What impact does using reusable nappies have on the environment compared to disposable nappies?
The reason many parents are switching to reusable nappies – the reduction of the use of single-use products can’t be denied. The average child will go through 4,000 – 6,000 nappies in its lifetime, resulting in 3 billion nappies being thrown away in the UK each year, making up 2-3% of all household waste. The benefits of reusable nappies are obvious in this regard but what about carbon emissions associated with production and all that extra washing?
The Environment Agency produced a report comparing the environmental impacts of both types of nappies and concluded that reusable nappies are up to 40% better for the environment than disposables. To clarify, the study only assessed disposables up to the point of purchase (therefore excluding the effects of transporting the refuse and sending to landfill or incineration) but did include the manufacturing and washing impacts of the reusable nappies.
Do reusable nappies cost more than disposable nappies?

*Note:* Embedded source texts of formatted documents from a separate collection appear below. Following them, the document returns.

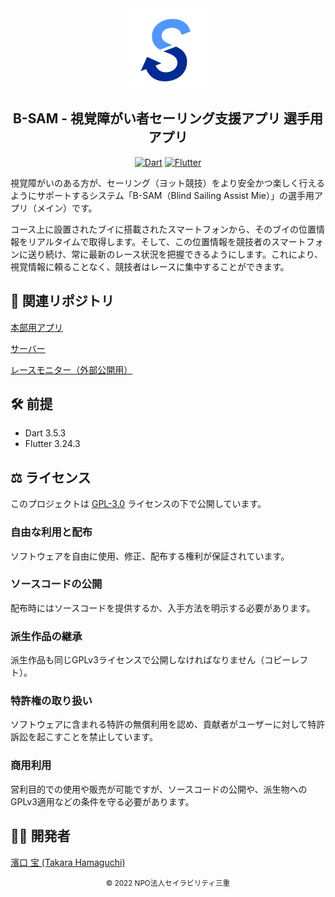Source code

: <section align="center">

<a href="https://github.com/takara2314/bsam-server">
    <img src="./assets/icon.svg" width="128" height="128" alt="logo" />
</a>

# B-SAM - 視覚障がい者セーリング支援アプリ 選手用アプリ

[![Dart](https://img.shields.io/badge/Dart-ffffff?style=for-the-badge&labelColor=00b4ab&logoColor=ffffff&color=f5f5f5&logo=dart)](https://dart.dev/)
[![Flutter](https://img.shields.io/badge/Flutter-ffffff?style=for-the-badge&labelColor=54c5f8&logoColor=ffffff&color=f5f5f5&logo=flutter)](https://flutter.dev/)

</section>

視覚障がいのある方が、セーリング（ヨット競技）をより安全かつ楽しく行えるようにサポートするシステム「B-SAM（Blind Sailing Assist Mie）」の選手用アプリ（メイン）です。

コース上に設置されたブイに搭載されたスマートフォンから、そのブイの位置情報をリアルタイムで取得します。そして、この位置情報を競技者のスマートフォンに送り続け、常に最新のレース状況を把握できるようにします。これにより、視覚情報に頼ることなく、競技者はレースに集中することができます。

## 🔗 関連リポジトリ
[本部用アプリ](https://github.com/takara2314/bsam-admin)

[サーバー](https://github.com/takara2314/bsam-server)

[レースモニター（外部公開用）](https://github.com/takara2314/bsam-web)

## 🛠 前提
- Dart 3.5.3
- Flutter 3.24.3

## ⚖️ ライセンス
このプロジェクトは [GPL-3.0](./LICENSE) ライセンスの下で公開しています。

### 自由な利用と配布
ソフトウェアを自由に使用、修正、配布する権利が保証されています。
### ソースコードの公開
配布時にはソースコードを提供するか、入手方法を明示する必要があります。
### 派生作品の継承
派生作品も同じGPLv3ライセンスで公開しなければなりません（コピーレフト）。
### 特許権の取り扱い
ソフトウェアに含まれる特許の無償利用を認め、貢献者がユーザーに対して特許訴訟を起こすことを禁止しています。
### 商用利用
営利目的での使用や販売が可能ですが、ソースコードの公開や、派生物へのGPLv3適用などの条件を守る必要があります。

## 👨‍💻 開発者
[濱口 宝 (Takara Hamaguchi)](https://github.com/takara2314)

<div align="center">
<small>
© 2022 NPO法人セイラビリティ三重
</small>
</div>

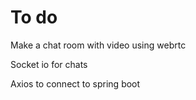 # To do

Make a chat room
with video using webrtc

Socket io for chats

Axios to connect to spring boot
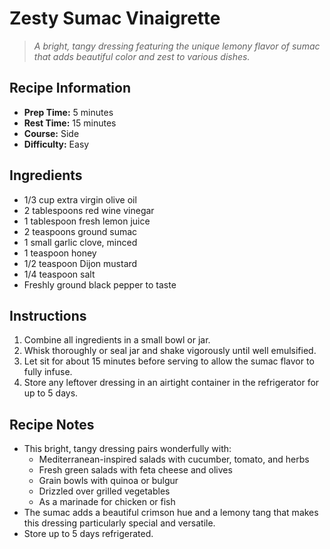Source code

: # Zesty Sumac Vinaigrette

> *A bright, tangy dressing featuring the unique lemony flavor of sumac that adds beautiful color and zest to various dishes.*

## Recipe Information

- **Prep Time:** 5 minutes
- **Rest Time:** 15 minutes
- **Course:** Side
- **Difficulty:** Easy

## Ingredients

- 1/3 cup extra virgin olive oil
- 2 tablespoons red wine vinegar
- 1 tablespoon fresh lemon juice
- 2 teaspoons ground sumac
- 1 small garlic clove, minced
- 1 teaspoon honey
- 1/2 teaspoon Dijon mustard
- 1/4 teaspoon salt
- Freshly ground black pepper to taste

## Instructions

1. Combine all ingredients in a small bowl or jar.
2. Whisk thoroughly or seal jar and shake vigorously until well emulsified.
3. Let sit for about 15 minutes before serving to allow the sumac flavor to fully infuse.
4. Store any leftover dressing in an airtight container in the refrigerator for up to 5 days.

## Recipe Notes

- This bright, tangy dressing pairs wonderfully with:
  - Mediterranean-inspired salads with cucumber, tomato, and herbs
  - Fresh green salads with feta cheese and olives
  - Grain bowls with quinoa or bulgur
  - Drizzled over grilled vegetables
  - As a marinade for chicken or fish
- The sumac adds a beautiful crimson hue and a lemony tang that makes this dressing particularly special and versatile.
- Store up to 5 days refrigerated.
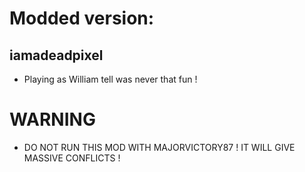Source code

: # Modded version:
## iamadeadpixel
- Playing as William tell was never that fun !

# WARNING
* DO NOT RUN THIS MOD WITH MAJORVICTORY87 ! IT WILL GIVE MASSIVE CONFLICTS !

Although an initial investment is required if you choose the reusable nappy route, you can expect to make a substantial long term saving over the time your child is in nappies. With disposable nappies costing around 8.7p per change and reusables costing around 0.03p per change, you can save up to £750 when you factor in additional expenses such as the extra accessories required and washing costs. Savings will increase even further if you use your existing reusable nappies on any siblings.
How many reusable nappies will I need?
Based on washing every other day, a baby aged between 8 weeks and 6 months will need 20 nappies. From 6 months, the number will likely go down to 15 nappies.
How long do they last?
If well looked after, they will last through to your 2nd 3rd or even 4th child so you might only ever have to buy them once!
What do I do about poo?
There’s no avoiding poo but dealing with it couldn’t be easier. Before putting the nappy on, fit it with a liner. When it’s changing time, simply remove the liner, pop the poo in the toilet and throw the liner in the bin.
Are they as absorbent as disposables?
As many parents know, the occasional leaking nappy is unavoidable. However, reusable nappy users tend to experience less leaking thanks to the addition of extra ‘boosters’ when needed, for example during the night.
What do I do with used nappies?
Unlike in days gone by, modern reusable nappies don’t need to be soaked before washing. Simply remove the liner and pop the nappy in a nappy bucket. If you’re out and about, it’s a good idea to take a wet bag with you to keep used nappies separate from the rest of your changing bag.
How do I wash the nappies?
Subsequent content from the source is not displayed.